During a press briefing held at the Winnie Madikizela-Mandela House in Johannesburg today, Malema told the media that Ramaphosa conspired with Namibian President Hage Geingob to apprehend thieves who stole an estimated amount of R60 million in foreign currency.

This follows the opening of criminal charges laid by former State Security Agency head Arthur Fraser at the Rosebank police station and a 48-page affidavit imploring the SAPS to investigate the multimillion dollar Phala Phala farm scandal associated with Ramaphosa.

The affidavit detailed the trespassing and housebreaking that took place, including the apprehension and torture of the suspects and the involvement of Presidential Protection Services head Major Wally Roode.

“The EFF calls upon Ramaphosa to step aside with immediate effect because no policeman will investigate a sitting president who has violated laws in order to avoid justice. Ramaphosa has established himself as an individual who will go to great lengths to avoid accountability and his continued stay as a president while this matter is being investigated will jeopardise this case.

“The EFF has also assembled a legal team which will be led by Advocate Thembeka Ngcukaitobi to look into a constitutional provision to have Ramaphosa step aside.

The integrity of our nation is at stake. The EFF will do everything in its power to make sure that Ramaphosa pays for the crimes he has committed in this country. Ramaphosa has portrayed himself as an anti-corruption crusader who has the divine right and entitlement to arrest anyone who is opposed to him as an individual and to the white capitalist establishment. Enough is enough!” said Malema.

Malema said it was bad for the country to have different rules and laws for different people.

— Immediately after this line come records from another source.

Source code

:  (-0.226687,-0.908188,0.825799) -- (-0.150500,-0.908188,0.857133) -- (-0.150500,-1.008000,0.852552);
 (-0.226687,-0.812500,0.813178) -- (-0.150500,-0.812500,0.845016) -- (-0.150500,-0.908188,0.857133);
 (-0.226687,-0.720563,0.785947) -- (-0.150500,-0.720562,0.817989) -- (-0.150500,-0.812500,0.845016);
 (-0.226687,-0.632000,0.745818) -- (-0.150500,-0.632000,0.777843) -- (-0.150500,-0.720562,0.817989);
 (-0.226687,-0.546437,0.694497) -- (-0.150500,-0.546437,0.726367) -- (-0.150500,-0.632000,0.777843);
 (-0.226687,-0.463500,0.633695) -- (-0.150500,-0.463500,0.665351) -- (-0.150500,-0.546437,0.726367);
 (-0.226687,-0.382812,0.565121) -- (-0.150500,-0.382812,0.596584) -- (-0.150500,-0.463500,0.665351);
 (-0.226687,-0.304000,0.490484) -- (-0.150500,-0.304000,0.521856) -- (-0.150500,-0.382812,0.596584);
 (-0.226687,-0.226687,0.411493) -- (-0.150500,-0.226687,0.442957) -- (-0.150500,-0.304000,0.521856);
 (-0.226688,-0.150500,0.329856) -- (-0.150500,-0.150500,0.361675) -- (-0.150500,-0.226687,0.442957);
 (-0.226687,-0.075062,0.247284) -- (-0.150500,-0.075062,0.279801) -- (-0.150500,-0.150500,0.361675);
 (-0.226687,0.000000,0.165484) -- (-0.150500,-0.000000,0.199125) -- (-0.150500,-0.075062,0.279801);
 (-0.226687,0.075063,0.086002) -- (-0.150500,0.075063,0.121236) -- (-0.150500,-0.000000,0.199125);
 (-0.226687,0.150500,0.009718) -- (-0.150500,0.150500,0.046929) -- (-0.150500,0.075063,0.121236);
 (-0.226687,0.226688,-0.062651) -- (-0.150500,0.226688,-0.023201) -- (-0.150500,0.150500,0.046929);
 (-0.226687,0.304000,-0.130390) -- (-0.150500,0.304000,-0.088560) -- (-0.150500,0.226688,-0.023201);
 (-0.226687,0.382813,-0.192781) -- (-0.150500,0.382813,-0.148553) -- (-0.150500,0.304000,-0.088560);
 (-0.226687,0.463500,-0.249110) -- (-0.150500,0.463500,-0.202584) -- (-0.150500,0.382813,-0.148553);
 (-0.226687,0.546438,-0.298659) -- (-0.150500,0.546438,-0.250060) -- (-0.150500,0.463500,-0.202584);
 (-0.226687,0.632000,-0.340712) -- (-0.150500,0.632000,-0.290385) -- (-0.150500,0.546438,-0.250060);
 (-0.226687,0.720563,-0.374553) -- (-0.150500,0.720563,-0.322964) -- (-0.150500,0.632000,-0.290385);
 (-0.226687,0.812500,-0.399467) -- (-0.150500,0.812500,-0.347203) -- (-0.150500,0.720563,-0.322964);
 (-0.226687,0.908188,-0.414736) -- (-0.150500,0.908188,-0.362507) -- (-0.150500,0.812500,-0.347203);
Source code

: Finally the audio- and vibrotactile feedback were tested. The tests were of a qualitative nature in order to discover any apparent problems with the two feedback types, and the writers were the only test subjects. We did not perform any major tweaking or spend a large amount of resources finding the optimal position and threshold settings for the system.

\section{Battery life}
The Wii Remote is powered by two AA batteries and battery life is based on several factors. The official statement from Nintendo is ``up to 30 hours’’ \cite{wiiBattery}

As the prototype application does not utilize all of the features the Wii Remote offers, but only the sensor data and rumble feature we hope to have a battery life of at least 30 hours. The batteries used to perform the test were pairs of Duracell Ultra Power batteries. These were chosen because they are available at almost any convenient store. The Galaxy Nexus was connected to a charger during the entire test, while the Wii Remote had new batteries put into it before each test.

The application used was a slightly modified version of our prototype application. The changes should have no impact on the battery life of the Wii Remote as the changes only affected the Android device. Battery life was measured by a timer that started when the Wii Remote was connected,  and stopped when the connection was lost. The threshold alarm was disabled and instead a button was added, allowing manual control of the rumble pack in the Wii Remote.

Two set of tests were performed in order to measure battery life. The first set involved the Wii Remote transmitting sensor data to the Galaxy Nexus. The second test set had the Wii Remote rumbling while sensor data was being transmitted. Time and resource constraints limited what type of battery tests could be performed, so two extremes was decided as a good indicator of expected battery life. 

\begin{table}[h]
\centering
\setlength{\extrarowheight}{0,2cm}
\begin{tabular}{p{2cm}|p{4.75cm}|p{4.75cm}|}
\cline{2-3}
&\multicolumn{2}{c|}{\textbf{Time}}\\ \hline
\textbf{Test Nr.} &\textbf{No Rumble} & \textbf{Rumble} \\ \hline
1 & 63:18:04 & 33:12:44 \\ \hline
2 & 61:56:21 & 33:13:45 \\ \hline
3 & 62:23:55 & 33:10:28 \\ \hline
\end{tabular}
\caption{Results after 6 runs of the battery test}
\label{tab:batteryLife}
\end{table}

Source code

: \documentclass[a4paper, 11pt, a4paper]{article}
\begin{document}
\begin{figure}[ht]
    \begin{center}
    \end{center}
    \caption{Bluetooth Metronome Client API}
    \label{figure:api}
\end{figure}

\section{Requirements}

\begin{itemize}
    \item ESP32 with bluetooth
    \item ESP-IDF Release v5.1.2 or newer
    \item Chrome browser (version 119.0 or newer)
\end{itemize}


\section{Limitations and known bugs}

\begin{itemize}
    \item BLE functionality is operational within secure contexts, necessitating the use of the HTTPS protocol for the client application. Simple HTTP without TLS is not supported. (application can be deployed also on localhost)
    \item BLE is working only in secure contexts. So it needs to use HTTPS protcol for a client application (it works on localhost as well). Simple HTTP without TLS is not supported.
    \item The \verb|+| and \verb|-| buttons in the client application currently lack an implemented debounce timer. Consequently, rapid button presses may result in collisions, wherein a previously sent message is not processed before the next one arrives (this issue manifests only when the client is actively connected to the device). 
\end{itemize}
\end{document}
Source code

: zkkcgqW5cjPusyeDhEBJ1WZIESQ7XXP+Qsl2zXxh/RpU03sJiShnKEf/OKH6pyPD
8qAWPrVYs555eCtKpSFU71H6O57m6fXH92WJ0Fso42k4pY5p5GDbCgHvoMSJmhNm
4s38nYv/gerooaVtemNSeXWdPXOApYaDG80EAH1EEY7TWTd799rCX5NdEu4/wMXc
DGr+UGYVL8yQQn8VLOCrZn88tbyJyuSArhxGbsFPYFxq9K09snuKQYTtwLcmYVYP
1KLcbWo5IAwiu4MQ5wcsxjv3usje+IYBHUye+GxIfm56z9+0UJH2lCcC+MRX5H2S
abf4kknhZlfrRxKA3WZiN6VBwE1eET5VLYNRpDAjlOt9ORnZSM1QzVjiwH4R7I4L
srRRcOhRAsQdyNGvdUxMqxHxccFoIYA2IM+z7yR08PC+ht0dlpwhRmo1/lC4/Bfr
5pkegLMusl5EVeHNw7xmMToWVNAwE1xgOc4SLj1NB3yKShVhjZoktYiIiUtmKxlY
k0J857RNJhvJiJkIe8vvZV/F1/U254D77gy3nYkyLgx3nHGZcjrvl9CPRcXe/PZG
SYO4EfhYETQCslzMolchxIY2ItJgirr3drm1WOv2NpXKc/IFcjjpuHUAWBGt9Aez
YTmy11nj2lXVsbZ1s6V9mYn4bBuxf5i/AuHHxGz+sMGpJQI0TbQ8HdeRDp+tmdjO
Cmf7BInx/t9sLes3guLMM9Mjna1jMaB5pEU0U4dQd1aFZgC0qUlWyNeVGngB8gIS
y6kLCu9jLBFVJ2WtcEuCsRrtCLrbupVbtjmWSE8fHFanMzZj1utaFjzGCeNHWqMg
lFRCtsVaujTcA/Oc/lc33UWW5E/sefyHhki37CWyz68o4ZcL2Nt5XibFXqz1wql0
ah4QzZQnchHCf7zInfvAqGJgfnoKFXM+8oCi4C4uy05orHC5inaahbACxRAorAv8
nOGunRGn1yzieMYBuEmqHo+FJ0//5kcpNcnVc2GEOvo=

“When Thandi Modise said she was not there when her pigs starved to death she was still arrested and charged. Today, we are not talking about animal rights, but human rights of people who were tortured in the house of the president through the instruction of the president,” said Malema, answering media questions.

Malema said Ramaphosa could not open a case because millions of dollars were kept in mattresses and couches at the Phala Phala farm.

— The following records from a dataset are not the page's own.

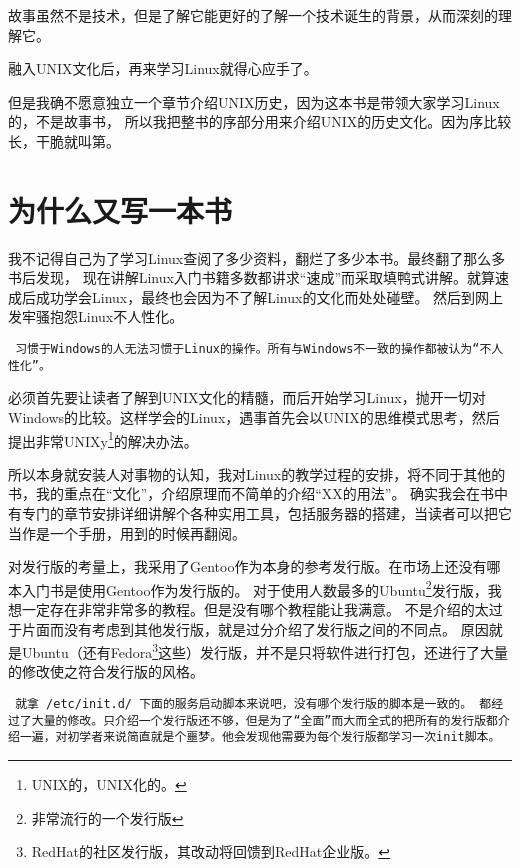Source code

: \documentclass[amstex]{ctexbook}
\newenvironment{notice}{\tt}{}
\begin{document}
故事虽然不是技术，但是了解它能更好的了解一个技术诞生的背景，从而深刻的理解它。

融入UNIX文化后，再来学习Linux就得心应手了。

但是我确不愿意独立一个章节介绍UNIX历史，因为这本书是带领大家学习Linux的，不是故事书，
所以我把整书的序部分用来介绍UNIX的历史文化。因为序比较长，干脆就叫第。

\section{为什么又写一本书}



我不记得自己为了学习Linux查阅了多少资料，翻烂了多少本书。最终翻了那么多书后发现，
现在讲解Linux入门书籍多数都讲求“速成”而采取填鸭式讲解。就算速成后成功学会Linux，最终也会因为不了解Linux的文化而处处碰壁。
然后到网上发牢骚抱怨Linux不人性化。

\begin{notice}
习惯于Windows的人无法习惯于Linux的操作。所有与Windows不一致的操作都被认为“不人性化”。
\end{notice}

必须首先要让读者了解到UNIX文化的精髓，而后开始学习Linux，抛开一切对Windows的比较。这样学会的Linux，遇事首先会以UNIX的思维模式思考，然后提出非常UNIXy\footnote{UNIX的，UNIX化的。}的解决办法。

所以本身就安装人对事物的认知，我对Linux的教学过程的安排，将不同于其他的书，我的重点在“文化”，介绍原理而不简单的介绍“XX的用法”。
确实我会在书中有专门的章节安排详细讲解个各种实用工具，包括服务器的搭建，当读者可以把它当作是一个手册，用到的时候再翻阅。

对发行版的考量上，我采用了Gentoo作为本身的参考发行版。在市场上还没有哪本入门书是使用Gentoo作为发行版的。
对于使用人数最多的Ubuntu\footnote{非常流行的一个发行版}发行版，我想一定存在非常非常多的教程。但是没有哪个教程能让我满意。
不是介绍的太过于片面而没有考虑到其他发行版，就是过分介绍了发行版之间的不同点。
原因就是Ubuntu（还有Fedora\footnote{RedHat的社区发行版，其改动将回馈到RedHat企业版。}这些）发行版，并不是只将软件进行打包，还进行了大量的修改使之符合发行版的风格。

\begin{notice}
就拿 /etc/init.d/ 下面的服务启动脚本来说吧，没有哪个发行版的脚本是一致的。
都经过了大量的修改。只介绍一个发行版还不够，但是为了“全面”而大而全式的把所有的发行版都介绍一遍，对初学者来说简直就是个噩梦。他会发现他需要为每个发行版都学习一次init脚本。
\end{notice}
\end{document}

“There is no bodyguard in South Africa who can enter the house of a president and torture suspects. Bodyguards do not enter the house, they stay outside. They only come in due to invitation. They cannot torture a domestic worker without instruction from the president.

“The president took an oath to protect the Constitution. Why did the president not release a statement? He has to take South Africans into confidence. They want to conceal this crime because there are proceeds of crime. Kunesandla semfene. There is something going on there that we need to get to the bottom of,” he said.

The EFF leader also issued a strong warning to those who want to paint Fraser as a factionalist instead of a whistleblower.

“I want to warn the president. There is more. There is more where money in dollars is counted in a plane. Let them continue to push Fraser. There is more.

Malema took issue with one media house following questions that were unrelated to the Ramaphosa issue.

The EFF leader warned that media houses that kept protecting Ramaphosa face being sanctioned by the political party in future.

“The arrest of the Guptas might just be a diversion. The State wrote its own letter and put its own bullet to claim there are threats against the director general. When the public did not buy that story then they now say the Guptas have been arrested,” said Malema.